Up to and including the line that holds "这许多见证是证明什么事呢？是", print the data exactly from its first line; do not print the pictures.

[Start of section]

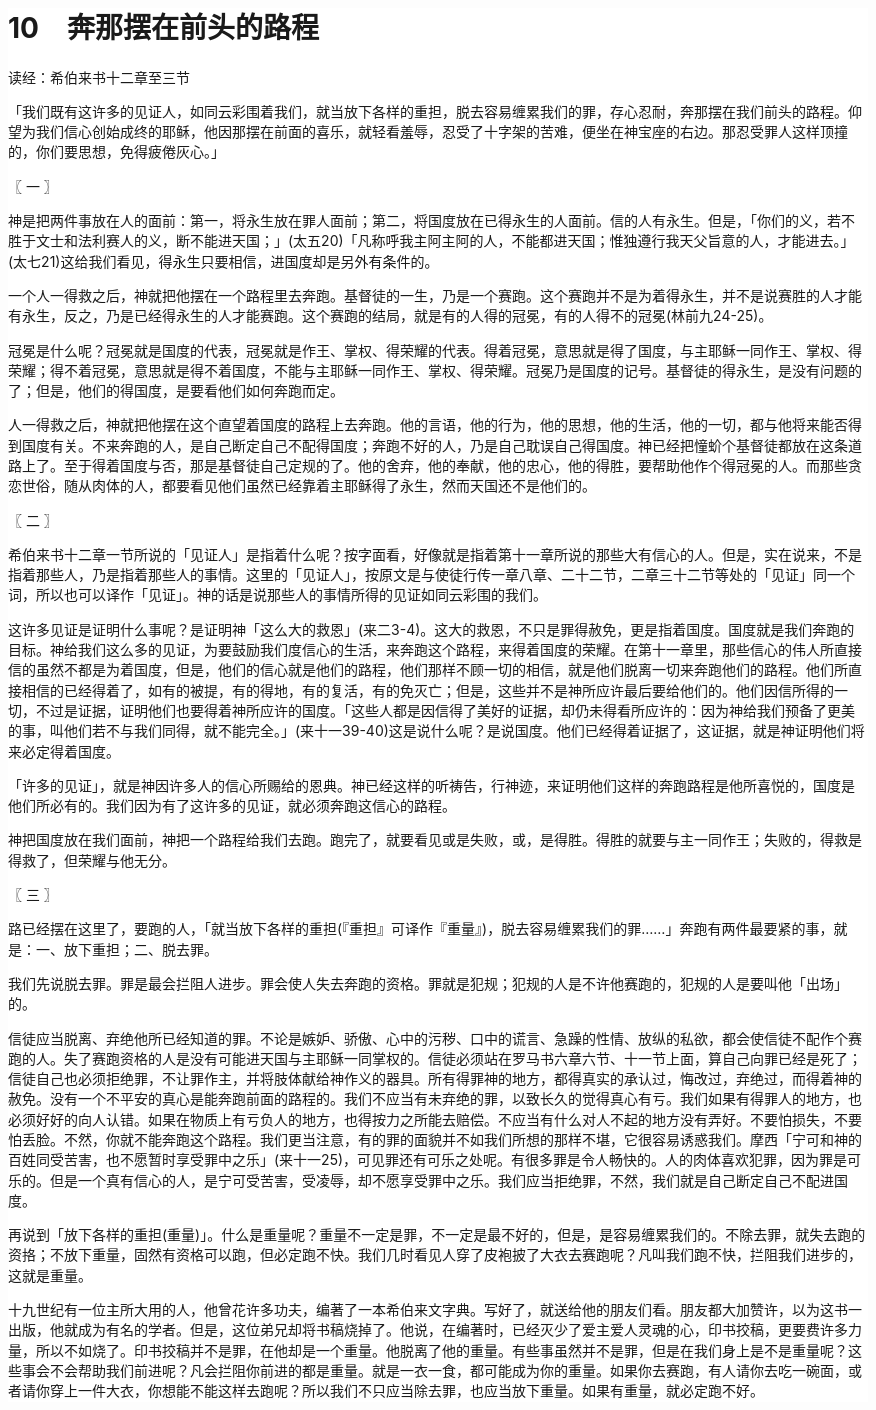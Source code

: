 # 10　奔那摆在前头的路程


读经：希伯来书十二章至三节

「我们既有这许多的见证人，如同云彩围着我们，就当放下各样的重担，脱去容易缠累我们的罪，存心忍耐，奔那摆在我们前头的路程。仰望为我们信心创始成终的耶稣，他因那摆在前面的喜乐，就轻看羞辱，忍受了十字架的苦难，便坐在神宝座的右边。那忍受罪人这样顶撞的，你们要思想，免得疲倦灰心。」



〖 一 〗

神是把两件事放在人的面前：第一，将永生放在罪人面前；第二，将国度放在已得永生的人面前。信的人有永生。但是，「你们的义，若不胜于文士和法利赛人的义，断不能进天国；」(太五20)「凡称呼我主阿主阿的人，不能都进天国；惟独遵行我天父旨意的人，才能进去。」(太七21)这给我们看见，得永生只要相信，进国度却是另外有条件的。

一个人一得救之后，神就把他摆在一个路程里去奔跑。基督徒的一生，乃是一个赛跑。这个赛跑并不是为着得永生，并不是说赛胜的人才能有永生，反之，乃是已经得永生的人才能赛跑。这个赛跑的结局，就是有的人得的冠冕，有的人得不的冠冕(林前九24-25)。

冠冕是什么呢？冠冕就是国度的代表，冠冕就是作王、掌权、得荣耀的代表。得着冠冕，意思就是得了国度，与主耶稣一同作王、掌权、得荣耀；得不着冠冕，意思就是得不着国度，不能与主耶稣一同作王、掌权、得荣耀。冠冕乃是国度的记号。基督徒的得永生，是没有问题的了；但是，他们的得国度，是要看他们如何奔跑而定。

人一得救之后，神就把他摆在这个直望着国度的路程上去奔跑。他的言语，他的行为，他的思想，他的生活，他的一切，都与他将来能否得到国度有关。不来奔跑的人，是自己断定自己不配得国度；奔跑不好的人，乃是自己耽误自己得国度。神已经把憧蚧个基督徒都放在这条道路上了。至于得着国度与否，那是基督徒自己定规的了。他的舍弃，他的奉献，他的忠心，他的得胜，要帮助他作个得冠冕的人。而那些贪恋世俗，随从肉体的人，都要看见他们虽然已经靠着主耶稣得了永生，然而天国还不是他们的。



〖 二 〗

希伯来书十二章一节所说的「见证人」是指着什么呢？按字面看，好像就是指着第十一章所说的那些大有信心的人。但是，实在说来，不是指着那些人，乃是指着那些人的事情。这里的「见证人」，按原文是与使徒行传一章八章、二十二节，二章三十二节等处的「见证」同一个词，所以也可以译作「见证」。神的话是说那些人的事情所得的见证如同云彩围的我们。

这许多见证是证明什么事呢？是证明神「这么大的救恩」(来二3-4)。这大的救恩，不只是罪得赦免，更是指着国度。国度就是我们奔跑的目标。神给我们这么多的见证，为要鼓励我们度信心的生活，来奔跑这个路程，来得着国度的荣耀。在第十一章里，那些信心的伟人所直接信的虽然不都是为着国度，但是，他们的信心就是他们的路程，他们那样不顾一切的相信，就是他们脱离一切来奔跑他们的路程。他们所直接相信的已经得着了，如有的被提，有的得地，有的复活，有的免灭亡；但是，这些并不是神所应许最后要给他们的。他们因信所得的一切，不过是证据，证明他们也要得着神所应许的国度。「这些人都是因信得了美好的证据，却仍未得看所应许的：因为神给我们预备了更美的事，叫他们若不与我们同得，就不能完全。」(来十一39-40)这是说什么呢？是说国度。他们已经得着证据了，这证据，就是神证明他们将来必定得着国度。

「许多的见证」，就是神因许多人的信心所赐给的恩典。神已经这样的听祷告，行神迹，来证明他们这样的奔跑路程是他所喜悦的，国度是他们所必有的。我们因为有了这许多的见证，就必须奔跑这信心的路程。

神把国度放在我们面前，神把一个路程给我们去跑。跑完了，就要看见或是失败，或，是得胜。得胜的就要与主一同作王；失败的，得救是得救了，但荣耀与他无分。



〖 三 〗

路已经摆在这里了，要跑的人，「就当放下各样的重担(『重担』可译作『重量』)，脱去容易缠累我们的罪……」奔跑有两件最要紧的事，就是：一、放下重担；二、脱去罪。

我们先说脱去罪。罪是最会拦阻人进步。罪会使人失去奔跑的资格。罪就是犯规；犯规的人是不许他赛跑的，犯规的人是要叫他「出场」的。

信徒应当脱离、弃绝他所已经知道的罪。不论是嫉妒、骄傲、心中的污秽、口中的谎言、急躁的性情、放纵的私欲，都会使信徒不配作个赛跑的人。失了赛跑资格的人是没有可能进天国与主耶稣一同掌权的。信徒必须站在罗马书六章六节、十一节上面，算自己向罪已经是死了；信徒自己也必须拒绝罪，不让罪作主，并将肢体献给神作义的器具。所有得罪神的地方，都得真实的承认过，悔改过，弃绝过，而得着神的赦免。没有一个不平安的真心是能奔跑前面的路程的。我们不应当有未弃绝的罪，以致长久的觉得真心有亏。我们如果有得罪人的地方，也必须好好的向人认错。如果在物质上有亏负人的地方，也得按力之所能去赔偿。不应当有什么对人不起的地方没有弄好。不要怕损失，不要怕丢脸。不然，你就不能奔跑这个路程。我们更当注意，有的罪的面貌并不如我们所想的那样不堪，它很容易诱惑我们。摩西「宁可和神的百姓同受苦害，也不愿暂时享受罪中之乐」(来十一25)，可见罪还有可乐之处呢。有很多罪是令人畅快的。人的肉体喜欢犯罪，因为罪是可乐的。但是一个真有信心的人，是宁可受苦害，受凌辱，却不愿享受罪中之乐。我们应当拒绝罪，不然，我们就是自己断定自己不配进国度。

再说到「放下各样的重担(重量)」。什么是重量呢？重量不一定是罪，不一定是最不好的，但是，是容易缠累我们的。不除去罪，就失去跑的资挌；不放下重量，固然有资格可以跑，但必定跑不快。我们几时看见人穿了皮袍披了大衣去赛跑呢？凡叫我们跑不快，拦阻我们进步的，这就是重量。

十九世纪有一位主所大用的人，他曾花许多功夫，编著了一本希伯来文字典。写好了，就送给他的朋友们看。朋友都大加赞许，以为这书一出版，他就成为有名的学者。但是，这位弟兄却将书稿烧掉了。他说，在编著时，已经灭少了爱主爱人灵魂的心，印书挍稿，更要费许多力量，所以不如烧了。印书挍稿并不是罪，在他却是一个重量。他脱离了他的重量。有些事虽然并不是罪，但是在我们身上是不是重量呢？这些事会不会帮助我们前进呢？凡会拦阻你前进的都是重量。就是一衣一食，都可能成为你的重量。如果你去赛跑，有人请你去吃一碗面，或者请你穿上一件大衣，你想能不能这样去跑呢？所以我们不只应当除去罪，也应当放下重量。如果有重量，就必定跑不好。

[End of section]

[Solution]
Source code

: # 10　奔那摆在前头的路程


读经：希伯来书十二章至三节

「我们既有这许多的见证人，如同云彩围着我们，就当放下各样的重担，脱去容易缠累我们的罪，存心忍耐，奔那摆在我们前头的路程。仰望为我们信心创始成终的耶稣，他因那摆在前面的喜乐，就轻看羞辱，忍受了十字架的苦难，便坐在神宝座的右边。那忍受罪人这样顶撞的，你们要思想，免得疲倦灰心。」



〖 一 〗

神是把两件事放在人的面前：第一，将永生放在罪人面前；第二，将国度放在已得永生的人面前。信的人有永生。但是，「你们的义，若不胜于文士和法利赛人的义，断不能进天国；」(太五20)「凡称呼我主阿主阿的人，不能都进天国；惟独遵行我天父旨意的人，才能进去。」(太七21)这给我们看见，得永生只要相信，进国度却是另外有条件的。

一个人一得救之后，神就把他摆在一个路程里去奔跑。基督徒的一生，乃是一个赛跑。这个赛跑并不是为着得永生，并不是说赛胜的人才能有永生，反之，乃是已经得永生的人才能赛跑。这个赛跑的结局，就是有的人得的冠冕，有的人得不的冠冕(林前九24-25)。

冠冕是什么呢？冠冕就是国度的代表，冠冕就是作王、掌权、得荣耀的代表。得着冠冕，意思就是得了国度，与主耶稣一同作王、掌权、得荣耀；得不着冠冕，意思就是得不着国度，不能与主耶稣一同作王、掌权、得荣耀。冠冕乃是国度的记号。基督徒的得永生，是没有问题的了；但是，他们的得国度，是要看他们如何奔跑而定。

人一得救之后，神就把他摆在这个直望着国度的路程上去奔跑。他的言语，他的行为，他的思想，他的生活，他的一切，都与他将来能否得到国度有关。不来奔跑的人，是自己断定自己不配得国度；奔跑不好的人，乃是自己耽误自己得国度。神已经把憧蚧个基督徒都放在这条道路上了。至于得着国度与否，那是基督徒自己定规的了。他的舍弃，他的奉献，他的忠心，他的得胜，要帮助他作个得冠冕的人。而那些贪恋世俗，随从肉体的人，都要看见他们虽然已经靠着主耶稣得了永生，然而天国还不是他们的。



〖 二 〗

希伯来书十二章一节所说的「见证人」是指着什么呢？按字面看，好像就是指着第十一章所说的那些大有信心的人。但是，实在说来，不是指着那些人，乃是指着那些人的事情。这里的「见证人」，按原文是与使徒行传一章八章、二十二节，二章三十二节等处的「见证」同一个词，所以也可以译作「见证」。神的话是说那些人的事情所得的见证如同云彩围的我们。

这许多见证是证明什么事呢？是证明神「这么大的救恩」(来二3-4)。这大的救恩，不只是罪得赦免，更是指着国度。国度就是我们奔跑的目标。神给我们这么多的见证，为要鼓励我们度信心的生活，来奔跑这个路程，来得着国度的荣耀。在第十一章里，那些信心的伟人所直接信的虽然不都是为着国度，但是，他们的信心就是他们的路程，他们那样不顾一切的相信，就是他们脱离一切来奔跑他们的路程。他们所直接相信的已经得着了，如有的被提，有的得地，有的复活，有的免灭亡；但是，这些并不是神所应许最后要给他们的。他们因信所得的一切，不过是证据，证明他们也要得着神所应许的国度。「这些人都是因信得了美好的证据，却仍未得看所应许的：因为神给我们预备了更美的事，叫他们若不与我们同得，就不能完全。」(来十一39-40)这是说什么呢？是说国度。他们已经得着证据了，这证据，就是神证明他们将来必定得着国度。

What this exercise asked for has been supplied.